▼

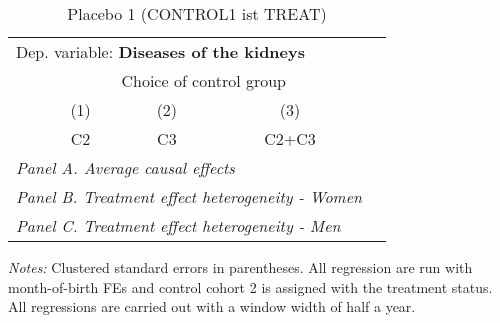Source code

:  \begin{table}[H] \centering \begin{threeparttable} \caption{Placebo 1 (CONTROL1 ist TREAT) } {\def\sym#1{\ifmmode^{#1}\else\(^{#1}\)\fi} \begin{tabular}{l*{4}{c}} \toprule \multicolumn{4}{l}{Dep. variable: \textbf{Diseases of the kidneys}} \\ & \multicolumn{3}{c}{Choice of control group} \\ \cmidrule(lr){2-4}
            &\multicolumn{1}{c}{(1)}&\multicolumn{1}{c}{(2)}&\multicolumn{1}{c}{(3)}\\
            &\multicolumn{1}{c}{C2}&\multicolumn{1}{c}{C3}&\multicolumn{1}{c}{C2+C3}\\
\midrule
 \multicolumn{4}{l}{\emph{Panel A. Average causal effects}} \\      \midrule\multicolumn{4}{l}{\emph{Panel B. Treatment effect heterogeneity - Women}} \\      \midrule\multicolumn{4}{l}{\emph{Panel C. Treatment effect heterogeneity - Men}} \\      
\bottomrule \end{tabular} } \begin{tablenotes} \item \scriptsize \emph{Notes:} Clustered standard errors in parentheses. All regression are run with month-of-birth FEs and control cohort 2 is assigned with the treatment status. All regressions are carried out with a window width of half a year. \end{tablenotes} \end{threeparttable} \end{table} 
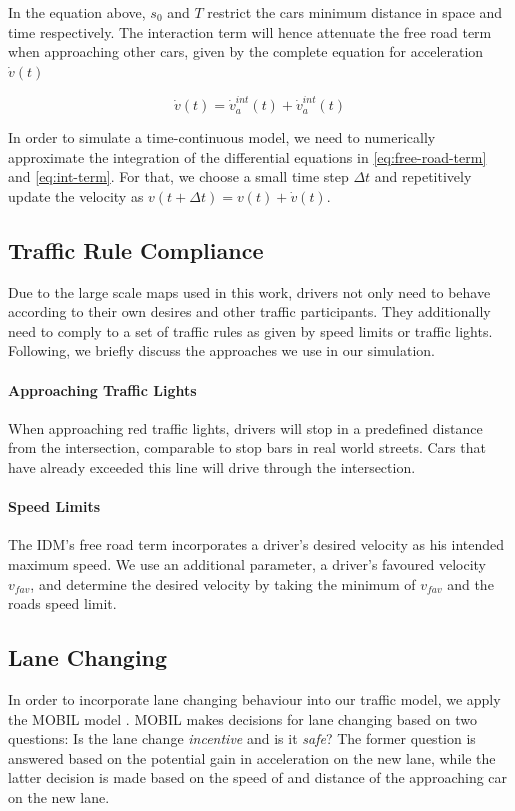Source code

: \documentclass[10pt]{article}
\begin{document}
In the equation above, $s_0$ and $T$ restrict the cars minimum distance in space and time respectively. The interaction term will hence attenuate the free road term when approaching other cars, given by the complete equation for acceleration $\dot{v}(t)$

\begin{equation}
	\dot{v}(t) = \dot{v}_a^{int}(t) + \dot{v}_a^{int}(t)
\end{equation}

In order to simulate a time-continuous model, we need to numerically approximate the integration of the differential equations in \ref{eq:free-road-term} and \ref{eq:int-term}. For that, we choose a small time step $\Delta t$ and repetitively update the velocity as $v(t + \Delta t) = v(t) + \dot{v}(t)$.

\subsection{Traffic Rule Compliance}
Due to the large scale maps used in this work, drivers not only need to behave according to their own desires and other traffic participants. They additionally need to comply to a set of traffic rules as given by speed limits or traffic lights. Following, we briefly discuss the approaches we use in our simulation.

\paragraph{Approaching Traffic Lights} When approaching red traffic lights, drivers will stop in a predefined distance from the intersection, comparable to stop bars in real world streets. Cars that have already exceeded this line will drive through the intersection. 

\paragraph{Speed Limits} The IDM's free road term incorporates a driver's desired velocity as his intended maximum speed. We use an additional parameter, a driver's favoured velocity $v_{fav}$, and determine the desired velocity by taking the minimum of $v_{fav}$ and the roads speed limit.

\subsection{Lane Changing}
In order to incorporate lane changing behaviour into our traffic model, we apply the MOBIL model \citep{treiber2002realistische, kesting2007general}. MOBIL makes decisions for lane changing based on two questions: Is the lane change \textit{incentive} and is it \textit{safe}? The former question is answered based on the potential gain in acceleration on the new lane, while the latter decision is made based on the speed of and distance of the approaching car on the new lane.
\end{document}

▲

» **ACTIVITY**
Nothing should appear in the answer except the lines from the one containing "In order to incorporate" to the end of the data above, reproduced exactly.

» **FINISHED EXERCISE**
In order to incorporate lane changing behaviour into our traffic model, we apply the MOBIL model \citep{treiber2002realistische, kesting2007general}. MOBIL makes decisions for lane changing based on two questions: Is the lane change \textit{incentive} and is it \textit{safe}? The former question is answered based on the potential gain in acceleration on the new lane, while the latter decision is made based on the speed of and distance of the approaching car on the new lane.
\end{document}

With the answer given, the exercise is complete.